Convention over configuration
When I used to be a programmer I was very hot on my own internal naming conventions and I was using my own variant of Hungarian notation long before I discovered there was such a thing. Writing systems by myself meant that I could enforce this internal consistency and make my life simpler. But I always longed for my conventions to be understood by the compiler. So, just by giving something a specific name the compiler would understand how to connect it to other code, without me needing to explicitly configure it.
I’ve now seen that in action in Ruby on Rails and I am well impressed. It even has a name – ‘convention over configuration’.
An example of how it works in Rails is simple enough. If you have a URL http://domain/x/y then Rails expects to invoke a method called y in a controller called x. So easy.

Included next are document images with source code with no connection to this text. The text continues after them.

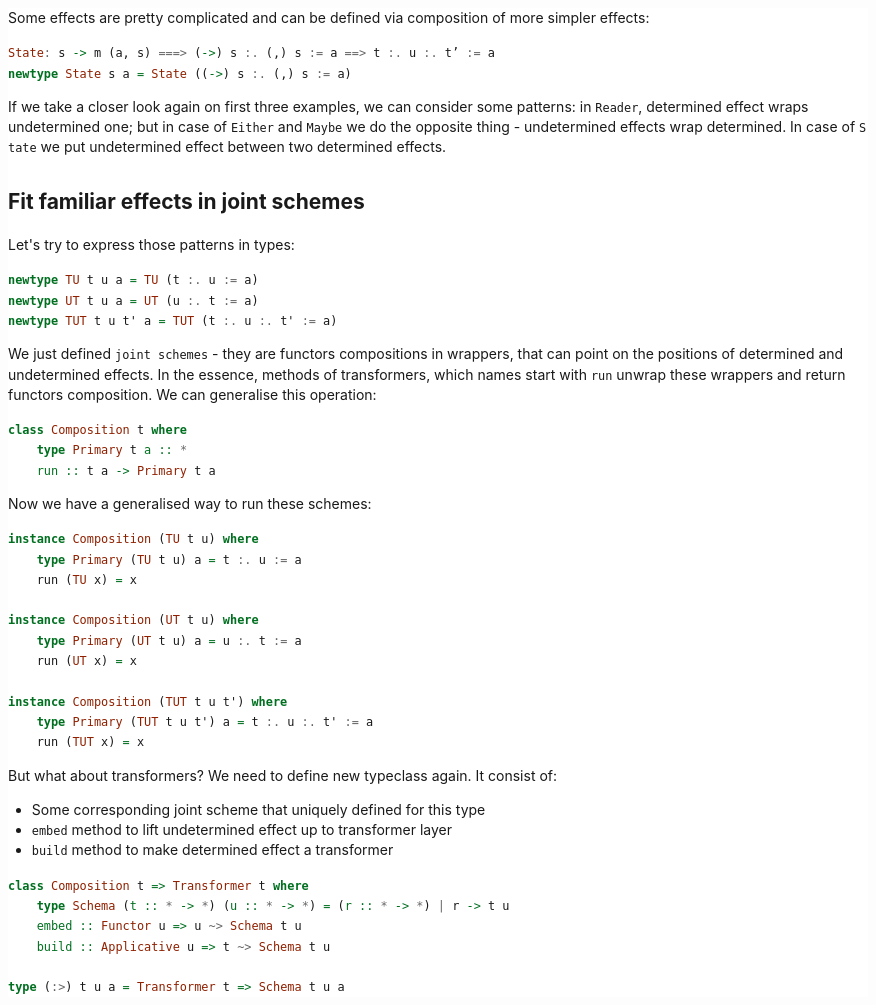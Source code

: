 Some effects are pretty complicated and can be defined via composition of more simpler effects:

```haskell
State: s -> m (a, s) ===> (->) s :. (,) s := a ==> t :. u :. t’ := a
newtype State s a = State ((->) s :. (,) s := a)
```

If we take a closer look again on first three examples, we can consider some patterns: in `Reader`, determined effect wraps undetermined one; but in case of `Either` and `Maybe` we do the opposite thing - undetermined effects wrap determined. In case of `State` we put undetermined effect between two determined effects.

Fit familiar effects in joint schemes
--------------------------------------------------------------------------------

Let's try to express those patterns in types:

```haskell
newtype TU t u a = TU (t :. u := a)
newtype UT t u a = UT (u :. t := a)
newtype TUT t u t' a = TUT (t :. u :. t' := a)
```
We just defined `joint schemes` - they are functors compositions in wrappers, that can point on the positions of determined and undetermined effects. In the essence, methods of transformers, which names start with `run` unwrap these wrappers and return functors composition. We can generalise this operation:

```haskell
class Composition t where
	type Primary t a :: *
	run :: t a -> Primary t a
```

Now we have a generalised way to run these schemes:

```haskell
instance Composition (TU t u) where
	type Primary (TU t u) a = t :. u := a
	run (TU x) = x

instance Composition (UT t u) where
	type Primary (UT t u) a = u :. t := a
	run (UT x) = x

instance Composition (TUT t u t') where
	type Primary (TUT t u t') a = t :. u :. t' := a
	run (TUT x) = x
```

But what about transformers? We need to define new typeclass again. It consist of:
* Some corresponding joint scheme that uniquely defined for this type
* `embed` method to lift undetermined effect up to transformer layer
* `build` method to make determined effect a transformer

```haskell
class Composition t => Transformer t where
	type Schema (t :: * -> *) (u :: * -> *) = (r :: * -> *) | r -> t u
	embed :: Functor u => u ~> Schema t u
	build :: Applicative u => t ~> Schema t u

type (:>) t u a = Transformer t => Schema t u a
```
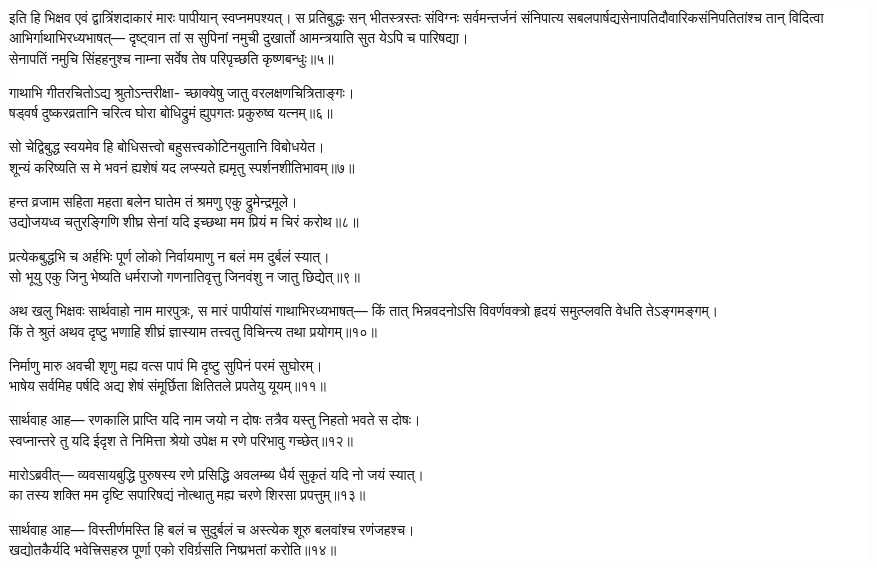 इति हि भिक्षव एवं द्वात्रिंशदाकारं मारः पापीयान् स्वप्नमपश्यत्। स प्रतिबुद्धः सन् भीतस्त्रस्तः संविग्नः सर्वमन्तर्जनं संनिपात्य सबलपार्षद्यसेनापतिदौवारिकसंनिपतितांश्च तान् विदित्वा आभिर्गाथाभिरध्यभाषत्—
दृष्ट्वान तां स सुपिनां नमुची दुखार्तो 
आमन्त्रयाति सुत येऽपि च पारिषद्या।  
सेनापतिं नमुचि सिंहहनुश्च नाम्ना 
सर्वेष तेष परिपृच्छति कृष्णबन्धुः॥५॥

गाथाभि गीतरचितोऽद्य श्रुतोऽन्तरीक्षा-
च्छाक्येषु जातु वरलक्षणचित्रिताङ्गः।  
षड्वर्ष दुष्करव्रतानि चरित्व घोरा 
बोधिद्रुमं ह्युपगतः प्रकुरुष्व यत्नम्॥६॥

सो चेद्विबुद्ध स्वयमेव हि बोधिसत्त्वो 
बहुसत्त्वकोटिनयुतानि विबोधयेत।  
शून्यं करिष्यति स मे भवनं ह्यशेषं 
यद लप्स्यते ह्यमृतु स्पर्शनशीतिभावम्॥७॥

हन्त व्रजाम सहिता महता बलेन 
घातेम तं श्रमणु एकु द्रुमेन्द्रमूले।  
उद्योजयध्व चतुरङ्गिणि शीघ्र सेनां 
यदि इच्छथा मम प्रियं म चिरं करोथ॥८॥

प्रत्येकबुद्धभि च अर्हभिः पूर्ण लोको 
निर्वायमाणु न बलं मम दुर्बलं स्यात्।  
सो भूयु एकु जिनु भेष्यति धर्मराजो 
गणनातिवृत्तु जिनवंशु न जातु छिद्येत्॥९॥

अथ खलु भिक्षवः सार्थवाहो नाम मारपुत्रः, स मारं पापीयांसं गाथाभिरध्यभाषत्—
किं तात् भिन्नवदनोऽसि विवर्णवक्त्रो 
हृदयं समुत्प्लवति वेधति तेऽङ्गमङ्गम्।  
किं ते श्रुतं अथव दृष्टु भणाहि शीघ्रं 
ज्ञास्याम तत्त्वतु विचिन्त्य तथा प्रयोगम्॥१०॥

निर्माणु मारु अवची शृणु मह्य वत्स 
पापं मि दृष्टु सुपिनं परमं सुघोरम्।  
भाषेय सर्वमिह पर्षदि अद्य शेषं 
संमूर्छिता क्षितितले प्रपतेयु यूयम्॥११॥

सार्थवाह आह—
रणकालि प्राप्ति यदि नाम जयो न दोषः 
तत्रैव यस्तु निहतो भवते स दोषः।  
स्वप्नान्तरे तु यदि ईदृश ते निमित्ता 
श्रेयो उपेक्ष म रणे परिभावु गच्छेत्॥१२॥

मारोऽब्रवीत्—
व्यवसायबुद्धि पुरुषस्य रणे प्रसिद्धि 
अवलम्ब्य धैर्य सुकृतं यदि नो जयं स्यात्।  
का तस्य शक्ति मम दृष्टि सपारिषद्यं 
नोत्थातु मह्य चरणे शिरसा प्रपत्तुम्॥१३॥

सार्थवाह आह—
विस्तीर्णमस्ति हि बलं च सुदुर्बलं च 
अस्त्येक शूरु बलवांश्च रणंजहश्च।  
खद्योतकैर्यदि भवेत्त्रिसहस्र पूर्णा 
एको रविर्ग्रसति निष्प्रभतां करोति॥१४॥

But Rails does this in a few more places and is always looking to increase use further.
I find that this approach makes so many things easier that it should be considered as a general principle for software design, not just a quirk of Rails. The benefits that it brings are:
- You have to write much less code.
- Spotting a naming mistake is simpler because it stands out more.
- If you don’t know the name of a particular function then you have a lot more chance of making a successful guess.
- You have more chance of guessing how and where a function is used just from the name and context.
Brains are naturally pattern matching machines and I think convention over configuration appeals to them much more than a long XML file. I’m surprised I don’t see it being used much more often but I bet we will in the future.